Así parecen entenderlo las administraciones ya que a la hora de intervenir suelen centrarse en exigir más o menos requisitos arquitectónicos (proporción de habitaciones individuales, metros cuadrados por residente, obligatoriedad de espacios concretos como gimnasios, salas..); requisitos de personal (básicamente ratios globales y/o presenciales de profesionales/residente más o menos amplias y requisitos de titulación más o menos variados) y requisitos funcionales, o forma de trabajar (existencia de programas individuales y grupales; protocolos, registros, gestión de calidad, gestión de contenciones, adscripción a modelos de atención que persigan determinados objetivos como eliminar sujeciones o aumentar el respeto a las preferencias…).
Creo que ahora que hemos visto pasar la pandemia y consideramos una imperiosa necesidad cambiar las normativas creando el “nuevo modelo” deberíamos tener lo que estoy diciendo en cuenta. Además de exigir un Excel a quien haga cualquier propuesta para saber cuánto vale, deberíamos preguntarnos qué hacer con las residencias que no cumplan los nuevos requisitos.
Y aquí es donde creo que deberíamos ser inteligentes y recordar que lo “mejor es enemigo de lo bueno”.
Si creamos nuevos requisitos arquitectónicos que un 80% de las residencias actuales no pueden cumplir, quizás deberíamos preguntarnos si, en vez pedirles que cierren, o “hacer la vista gorda”, podríamos crear algún requisito en el ámbito del personal o la forma de trabajar que pudiese suplir la deficiencia con lo que perdiésemos el mínimo de plazas posibles.

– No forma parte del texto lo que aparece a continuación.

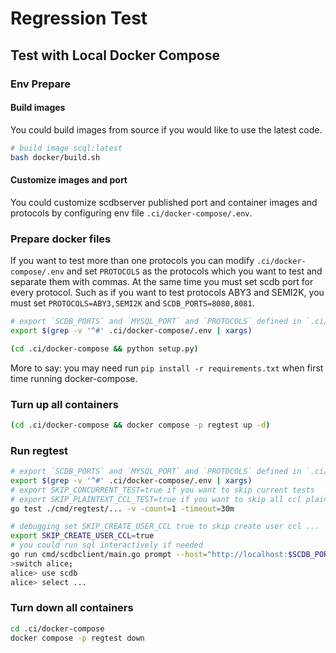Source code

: # Regression Test

## Test with Local Docker Compose

### Env Prepare

#### Build images

You could build images from source if you would like to use the latest code.

```bash
# build image scql:latest
bash docker/build.sh
```

#### Customize images and port

You could customize scdbserver published port and container images and protocols by configuring env file `.ci/docker-compose/.env`.

### Prepare docker files

If you want to test more than one protocols you can modify `.ci/docker-compose/.env` and set `PROTOCOLS` as the protocols which you want to test and separate them with commas. At the same time you must set scdb port for every protocol. Such as if you want to test protocols ABY3 and SEMI2K, you must set `PROTOCOLS=ABY3,SEMI2K` and `SCDB_PORTS=8080,8081`.

```bash
# export `SCDB_PORTS` and `MYSQL_PORT` and `PROTOCOLS` defined in `.ci/docker-compose/.env`
export $(grep -v '^#' .ci/docker-compose/.env | xargs)

(cd .ci/docker-compose && python setup.py)
```

More to say: you may need run `pip install -r requirements.txt` when first time running docker-compose.

### Turn up all containers

```bash
(cd .ci/docker-compose && docker compose -p regtest up -d)
```

### Run regtest

```bash
# export `SCDB_PORTS` and `MYSQL_PORT` and `PROTOCOLS` defined in `.ci/docker-compose/.env`
export $(grep -v '^#' .ci/docker-compose/.env | xargs)
# export SKIP_CONCURRENT_TEST=true if you want to skip current tests
# export SKIP_PLAINTEXT_CCL_TEST=true if you want to skip all ccl plaintext tests
go test ./cmd/regtest/... -v -count=1 -timeout=30m

# debugging set SKIP_CREATE_USER_CCL true to skip create user ccl ...
export SKIP_CREATE_USER_CCL=true
# you could run sql interactively if needed
go run cmd/scdbclient/main.go prompt --host="http://localhost:$SCDB_PORTS"
>switch alice;
alice> use scdb
alice> select ...
```

### Turn down all containers

```bash
cd .ci/docker-compose
docker compose -p regtest down
```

Hay una forma fácil de hacerlo, que es aplicar las normativas sólo “hacia el futuro”, o sea, que las residencias existentes no se vean obligadas a adaptarse. Eso está muy bien jurídicamente, pero si vamos creando requisitos nuevos que encarecen el servicio y eximimos a las residencias existentes de su cumplimiento podemos estar desincentivando que se invierta en la construcción de nuevos centros, lo que será malo en el medio y largo plazo.
Sé que encontrar una solución al problema es difícil. Y aún así considero que debemos tener en cuenta estas consideraciones.
Para que podamos avanzar de una forma realista propongo que consideremos que la función de los poderes públicos a la hora de dictar normativas y requisitos es la de establecer el “mínimo ético” por debajo del cual llevar a cabo una actividad resulta inaceptable. Cada administración debe decidir en qué nivel se sitúa ese mínimo y qué nivel asistencial está dispuesta a financiar con fondos públicos. A partir de allí debería dejar actuar a la iniciativa privada, con y sin ánimo de lucro y potenciar que surjan diferentes modelos que compitan entre sí por calidad y precio.
La administración, mediante la cooperación público/privada, puede tener un papel en la orientación hacia un modelo determinado. Lo ideal es que tuviera una idea clara de hacia dónde quiere ir y el dinero necesario para poder financiar esa orientación. Si le falta la idea, el dinero o ambas cosas, más le vale contar con una oferta privada con diferentes niveles y precios que se ajusten a lo que la gente pueda y quiera pagar.
Si no tenemos dinero para pagar residencias excelentes, por mucho que las normas exijan su existencia, éstas no aparecerán. Quizás haya unas pocas públicas pagadas por la administración para un pequeño número de privilegiados, pero eso no resolverá el problema que se nos avecina.
Vayamos pensando en ello cada vez que hablemos del “nuevo modelo” y salvemos lo salvable.